__Problem to work on__:
Transcribe the records below line by line, exactly as they read.

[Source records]
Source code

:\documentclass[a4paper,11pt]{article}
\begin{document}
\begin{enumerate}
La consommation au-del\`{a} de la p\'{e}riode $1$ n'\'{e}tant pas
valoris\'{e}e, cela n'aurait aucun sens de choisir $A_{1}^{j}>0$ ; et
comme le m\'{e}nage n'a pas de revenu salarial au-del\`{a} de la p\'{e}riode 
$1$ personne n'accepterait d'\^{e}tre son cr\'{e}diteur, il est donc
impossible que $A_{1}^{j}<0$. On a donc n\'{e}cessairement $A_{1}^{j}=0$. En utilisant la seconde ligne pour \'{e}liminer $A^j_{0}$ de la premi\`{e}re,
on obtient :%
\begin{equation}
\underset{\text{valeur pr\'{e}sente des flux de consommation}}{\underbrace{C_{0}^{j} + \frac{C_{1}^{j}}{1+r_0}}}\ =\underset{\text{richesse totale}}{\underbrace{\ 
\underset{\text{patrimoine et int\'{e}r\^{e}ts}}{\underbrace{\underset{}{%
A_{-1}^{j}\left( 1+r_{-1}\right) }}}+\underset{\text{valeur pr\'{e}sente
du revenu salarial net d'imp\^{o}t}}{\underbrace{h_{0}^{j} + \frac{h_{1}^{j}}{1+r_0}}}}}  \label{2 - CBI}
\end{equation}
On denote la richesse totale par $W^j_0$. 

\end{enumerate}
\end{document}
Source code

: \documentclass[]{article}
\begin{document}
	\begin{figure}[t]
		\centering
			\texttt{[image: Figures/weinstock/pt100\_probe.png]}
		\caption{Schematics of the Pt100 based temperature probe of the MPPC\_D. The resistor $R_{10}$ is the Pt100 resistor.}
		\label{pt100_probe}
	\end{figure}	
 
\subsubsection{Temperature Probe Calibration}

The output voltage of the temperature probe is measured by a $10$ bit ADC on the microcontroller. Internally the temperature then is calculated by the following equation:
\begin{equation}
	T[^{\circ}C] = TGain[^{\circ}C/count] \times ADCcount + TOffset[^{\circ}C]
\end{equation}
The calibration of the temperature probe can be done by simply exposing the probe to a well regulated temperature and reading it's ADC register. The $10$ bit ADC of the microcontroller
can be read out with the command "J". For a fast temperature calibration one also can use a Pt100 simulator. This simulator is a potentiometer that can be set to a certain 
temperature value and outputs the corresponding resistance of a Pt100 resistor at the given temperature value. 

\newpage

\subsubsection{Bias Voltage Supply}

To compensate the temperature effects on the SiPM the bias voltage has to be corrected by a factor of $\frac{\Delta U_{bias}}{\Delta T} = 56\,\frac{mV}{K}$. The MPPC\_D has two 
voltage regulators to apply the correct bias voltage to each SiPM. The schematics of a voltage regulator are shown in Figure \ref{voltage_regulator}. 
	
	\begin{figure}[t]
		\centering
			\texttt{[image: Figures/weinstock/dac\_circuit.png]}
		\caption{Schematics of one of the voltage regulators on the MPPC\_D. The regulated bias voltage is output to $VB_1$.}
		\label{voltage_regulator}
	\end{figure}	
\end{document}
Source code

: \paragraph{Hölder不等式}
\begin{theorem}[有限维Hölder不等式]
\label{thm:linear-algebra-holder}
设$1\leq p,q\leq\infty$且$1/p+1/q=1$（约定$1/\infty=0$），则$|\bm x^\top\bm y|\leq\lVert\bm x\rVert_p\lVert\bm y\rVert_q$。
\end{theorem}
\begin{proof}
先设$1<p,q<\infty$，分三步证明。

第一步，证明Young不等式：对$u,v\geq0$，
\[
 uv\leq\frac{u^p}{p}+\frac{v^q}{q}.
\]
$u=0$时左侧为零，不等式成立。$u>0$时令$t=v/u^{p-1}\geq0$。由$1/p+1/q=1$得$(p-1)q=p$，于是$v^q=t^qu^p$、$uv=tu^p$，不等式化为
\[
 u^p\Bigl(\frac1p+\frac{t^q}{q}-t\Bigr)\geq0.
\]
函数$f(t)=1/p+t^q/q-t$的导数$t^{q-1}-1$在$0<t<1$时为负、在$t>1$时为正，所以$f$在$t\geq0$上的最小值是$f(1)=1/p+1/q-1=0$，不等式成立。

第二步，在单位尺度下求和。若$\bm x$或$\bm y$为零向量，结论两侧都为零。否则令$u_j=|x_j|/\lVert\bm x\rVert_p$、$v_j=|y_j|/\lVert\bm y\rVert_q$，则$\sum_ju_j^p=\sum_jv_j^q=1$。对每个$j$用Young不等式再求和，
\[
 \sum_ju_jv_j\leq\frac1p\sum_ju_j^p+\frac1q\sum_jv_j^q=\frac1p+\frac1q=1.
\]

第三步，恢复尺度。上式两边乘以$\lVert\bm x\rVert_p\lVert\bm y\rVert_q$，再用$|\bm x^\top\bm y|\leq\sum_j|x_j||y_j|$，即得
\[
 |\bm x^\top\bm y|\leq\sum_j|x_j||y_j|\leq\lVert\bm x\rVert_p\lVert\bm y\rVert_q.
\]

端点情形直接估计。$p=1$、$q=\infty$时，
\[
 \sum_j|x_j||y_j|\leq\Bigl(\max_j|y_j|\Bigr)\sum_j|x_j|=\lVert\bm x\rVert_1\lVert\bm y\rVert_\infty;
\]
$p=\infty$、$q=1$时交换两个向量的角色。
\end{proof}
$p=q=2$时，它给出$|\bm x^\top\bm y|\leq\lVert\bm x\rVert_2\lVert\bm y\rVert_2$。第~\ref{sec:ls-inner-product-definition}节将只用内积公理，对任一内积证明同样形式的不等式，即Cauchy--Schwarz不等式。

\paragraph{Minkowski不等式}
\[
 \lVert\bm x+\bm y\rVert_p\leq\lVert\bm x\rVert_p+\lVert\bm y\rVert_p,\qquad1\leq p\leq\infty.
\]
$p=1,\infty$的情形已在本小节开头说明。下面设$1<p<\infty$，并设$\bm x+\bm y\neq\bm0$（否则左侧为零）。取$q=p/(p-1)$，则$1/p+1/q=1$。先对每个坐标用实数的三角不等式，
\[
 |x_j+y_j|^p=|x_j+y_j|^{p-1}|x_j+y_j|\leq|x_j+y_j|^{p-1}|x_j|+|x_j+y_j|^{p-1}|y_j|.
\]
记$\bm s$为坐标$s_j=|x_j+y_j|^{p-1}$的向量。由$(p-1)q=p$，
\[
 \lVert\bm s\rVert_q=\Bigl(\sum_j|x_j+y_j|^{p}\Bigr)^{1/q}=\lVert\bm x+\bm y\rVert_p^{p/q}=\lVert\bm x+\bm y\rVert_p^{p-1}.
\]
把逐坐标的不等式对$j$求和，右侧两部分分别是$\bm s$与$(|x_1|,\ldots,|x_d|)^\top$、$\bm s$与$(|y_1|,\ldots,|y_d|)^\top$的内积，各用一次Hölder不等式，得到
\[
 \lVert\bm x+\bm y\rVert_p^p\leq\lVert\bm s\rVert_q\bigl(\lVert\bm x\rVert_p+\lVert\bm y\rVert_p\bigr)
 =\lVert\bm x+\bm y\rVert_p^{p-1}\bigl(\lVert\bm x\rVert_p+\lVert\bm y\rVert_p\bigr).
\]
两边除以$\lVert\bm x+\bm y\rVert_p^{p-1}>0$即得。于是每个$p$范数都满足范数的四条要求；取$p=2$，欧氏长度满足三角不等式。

__Solution for this problem__:
Source code

:\documentclass[a4paper,11pt]{article}
\begin{document}
\begin{enumerate}
La consommation au-del\`{a} de la p\'{e}riode $1$ n'\'{e}tant pas
valoris\'{e}e, cela n'aurait aucun sens de choisir $A_{1}^{j}>0$ ; et
comme le m\'{e}nage n'a pas de revenu salarial au-del\`{a} de la p\'{e}riode 
$1$ personne n'accepterait d'\^{e}tre son cr\'{e}diteur, il est donc
impossible que $A_{1}^{j}<0$. On a donc n\'{e}cessairement $A_{1}^{j}=0$. En utilisant la seconde ligne pour \'{e}liminer $A^j_{0}$ de la premi\`{e}re,
on obtient :%
\begin{equation}
\underset{\text{valeur pr\'{e}sente des flux de consommation}}{\underbrace{C_{0}^{j} + \frac{C_{1}^{j}}{1+r_0}}}\ =\underset{\text{richesse totale}}{\underbrace{\ 
\underset{\text{patrimoine et int\'{e}r\^{e}ts}}{\underbrace{\underset{}{%
A_{-1}^{j}\left( 1+r_{-1}\right) }}}+\underset{\text{valeur pr\'{e}sente
du revenu salarial net d'imp\^{o}t}}{\underbrace{h_{0}^{j} + \frac{h_{1}^{j}}{1+r_0}}}}}  \label{2 - CBI}
\end{equation}
On denote la richesse totale par $W^j_0$. 

\end{enumerate}
\end{document}
Source code

: \documentclass[]{article}
\begin{document}
	\begin{figure}[t]
		\centering
			\texttt{[image: Figures/weinstock/pt100\_probe.png]}
		\caption{Schematics of the Pt100 based temperature probe of the MPPC\_D. The resistor $R_{10}$ is the Pt100 resistor.}
		\label{pt100_probe}
	\end{figure}	
 
\subsubsection{Temperature Probe Calibration}

The output voltage of the temperature probe is measured by a $10$ bit ADC on the microcontroller. Internally the temperature then is calculated by the following equation:
\begin{equation}
	T[^{\circ}C] = TGain[^{\circ}C/count] \times ADCcount + TOffset[^{\circ}C]
\end{equation}
The calibration of the temperature probe can be done by simply exposing the probe to a well regulated temperature and reading it's ADC register. The $10$ bit ADC of the microcontroller
can be read out with the command "J". For a fast temperature calibration one also can use a Pt100 simulator. This simulator is a potentiometer that can be set to a certain 
temperature value and outputs the corresponding resistance of a Pt100 resistor at the given temperature value. 

\newpage

\subsubsection{Bias Voltage Supply}

To compensate the temperature effects on the SiPM the bias voltage has to be corrected by a factor of $\frac{\Delta U_{bias}}{\Delta T} = 56\,\frac{mV}{K}$. The MPPC\_D has two 
voltage regulators to apply the correct bias voltage to each SiPM. The schematics of a voltage regulator are shown in Figure \ref{voltage_regulator}. 
	
	\begin{figure}[t]
		\centering
			\texttt{[image: Figures/weinstock/dac\_circuit.png]}
		\caption{Schematics of one of the voltage regulators on the MPPC\_D. The regulated bias voltage is output to $VB_1$.}
		\label{voltage_regulator}
	\end{figure}	
\end{document}
Source code

: \paragraph{Hölder不等式}
\begin{theorem}[有限维Hölder不等式]
\label{thm:linear-algebra-holder}
设$1\leq p,q\leq\infty$且$1/p+1/q=1$（约定$1/\infty=0$），则$|\bm x^\top\bm y|\leq\lVert\bm x\rVert_p\lVert\bm y\rVert_q$。
\end{theorem}
\begin{proof}
先设$1<p,q<\infty$，分三步证明。

第一步，证明Young不等式：对$u,v\geq0$，
\[
 uv\leq\frac{u^p}{p}+\frac{v^q}{q}.
\]
$u=0$时左侧为零，不等式成立。$u>0$时令$t=v/u^{p-1}\geq0$。由$1/p+1/q=1$得$(p-1)q=p$，于是$v^q=t^qu^p$、$uv=tu^p$，不等式化为
\[
 u^p\Bigl(\frac1p+\frac{t^q}{q}-t\Bigr)\geq0.
\]
函数$f(t)=1/p+t^q/q-t$的导数$t^{q-1}-1$在$0<t<1$时为负、在$t>1$时为正，所以$f$在$t\geq0$上的最小值是$f(1)=1/p+1/q-1=0$，不等式成立。

第二步，在单位尺度下求和。若$\bm x$或$\bm y$为零向量，结论两侧都为零。否则令$u_j=|x_j|/\lVert\bm x\rVert_p$、$v_j=|y_j|/\lVert\bm y\rVert_q$，则$\sum_ju_j^p=\sum_jv_j^q=1$。对每个$j$用Young不等式再求和，
\[
 \sum_ju_jv_j\leq\frac1p\sum_ju_j^p+\frac1q\sum_jv_j^q=\frac1p+\frac1q=1.
\]

第三步，恢复尺度。上式两边乘以$\lVert\bm x\rVert_p\lVert\bm y\rVert_q$，再用$|\bm x^\top\bm y|\leq\sum_j|x_j||y_j|$，即得
\[
 |\bm x^\top\bm y|\leq\sum_j|x_j||y_j|\leq\lVert\bm x\rVert_p\lVert\bm y\rVert_q.
\]

端点情形直接估计。$p=1$、$q=\infty$时，
\[
 \sum_j|x_j||y_j|\leq\Bigl(\max_j|y_j|\Bigr)\sum_j|x_j|=\lVert\bm x\rVert_1\lVert\bm y\rVert_\infty;
\]
$p=\infty$、$q=1$时交换两个向量的角色。
\end{proof}
$p=q=2$时，它给出$|\bm x^\top\bm y|\leq\lVert\bm x\rVert_2\lVert\bm y\rVert_2$。第~\ref{sec:ls-inner-product-definition}节将只用内积公理，对任一内积证明同样形式的不等式，即Cauchy--Schwarz不等式。

\paragraph{Minkowski不等式}
\[
 \lVert\bm x+\bm y\rVert_p\leq\lVert\bm x\rVert_p+\lVert\bm y\rVert_p,\qquad1\leq p\leq\infty.
\]
$p=1,\infty$的情形已在本小节开头说明。下面设$1<p<\infty$，并设$\bm x+\bm y\neq\bm0$（否则左侧为零）。取$q=p/(p-1)$，则$1/p+1/q=1$。先对每个坐标用实数的三角不等式，
\[
 |x_j+y_j|^p=|x_j+y_j|^{p-1}|x_j+y_j|\leq|x_j+y_j|^{p-1}|x_j|+|x_j+y_j|^{p-1}|y_j|.
\]
记$\bm s$为坐标$s_j=|x_j+y_j|^{p-1}$的向量。由$(p-1)q=p$，
\[
 \lVert\bm s\rVert_q=\Bigl(\sum_j|x_j+y_j|^{p}\Bigr)^{1/q}=\lVert\bm x+\bm y\rVert_p^{p/q}=\lVert\bm x+\bm y\rVert_p^{p-1}.
\]
把逐坐标的不等式对$j$求和，右侧两部分分别是$\bm s$与$(|x_1|,\ldots,|x_d|)^\top$、$\bm s$与$(|y_1|,\ldots,|y_d|)^\top$的内积，各用一次Hölder不等式，得到
\[
 \lVert\bm x+\bm y\rVert_p^p\leq\lVert\bm s\rVert_q\bigl(\lVert\bm x\rVert_p+\lVert\bm y\rVert_p\bigr)
 =\lVert\bm x+\bm y\rVert_p^{p-1}\bigl(\lVert\bm x\rVert_p+\lVert\bm y\rVert_p\bigr).
\]
两边除以$\lVert\bm x+\bm y\rVert_p^{p-1}>0$即得。于是每个$p$范数都满足范数的四条要求；取$p=2$，欧氏长度满足三角不等式。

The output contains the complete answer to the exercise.